▸ Work task: Where does the word "функции" occur in the data below? Copy each line that holds it.

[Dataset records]
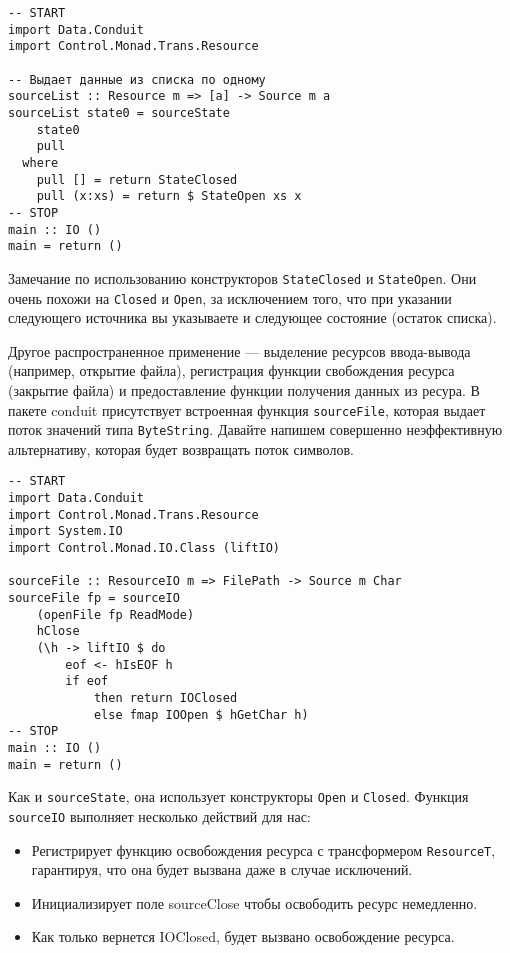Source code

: \begin{lstlisting}
-- START
import Data.Conduit
import Control.Monad.Trans.Resource

-- Выдает данные из списка по одному
sourceList :: Resource m => [a] -> Source m a
sourceList state0 = sourceState
    state0
    pull
  where
    pull [] = return StateClosed
    pull (x:xs) = return $ StateOpen xs x
-- STOP
main :: IO ()
main = return ()
\end{lstlisting}

Замечание по использованию конструкторов \lstinline=StateClosed= и \lstinline=StateOpen=.
Они очень похожи на
\lstinline=Closed= и \lstinline=Open=, за исключением того, что при указании следующего
источника вы указываете и следующее состояние (остаток списка).

Другое распространенное применение --- выделение ресурсов ввода-вывода (например,
открытие файла), регистрация функции свобождения ресурса (закрытие файла) и
предоставление функции получения данных из ресура.
В пакете conduit присутствует встроенная функция \verb=sourceFile=, которая выдает поток
значений типа \lstinline=ByteString=. Давайте напишем совершенно неэффективную
альтернативу, которая будет возвращать поток символов.

\begin{lstlisting}
-- START
import Data.Conduit
import Control.Monad.Trans.Resource
import System.IO
import Control.Monad.IO.Class (liftIO)

sourceFile :: ResourceIO m => FilePath -> Source m Char
sourceFile fp = sourceIO
    (openFile fp ReadMode)
    hClose
    (\h -> liftIO $ do
        eof <- hIsEOF h
        if eof
            then return IOClosed
            else fmap IOOpen $ hGetChar h)
-- STOP
main :: IO ()
main = return ()
\end{lstlisting}

Как и \verb=sourceState=, она использует конструкторы \verb*|Open| и \verb*|Closed|.
Функция \lstinline=sourceIO= выполняет несколько действий  для нас:
\begin{itemize}
 \item Регистрирует функцию освобождения ресурса с трансформером \lstinline=ResourceT=,
гарантируя, что она будет вызвана даже в случае исключений.
 \item Инициализирует поле sourceClose чтобы освободить ресурс немедленно.
 \item Как только вернется IOClosed, будет вызвано освобождение ресурса.
\end{itemize}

▸ Reply to the exercise:
открытие файла), регистрация функции свобождения ресурса (закрытие файла) и
предоставление функции получения данных из ресура.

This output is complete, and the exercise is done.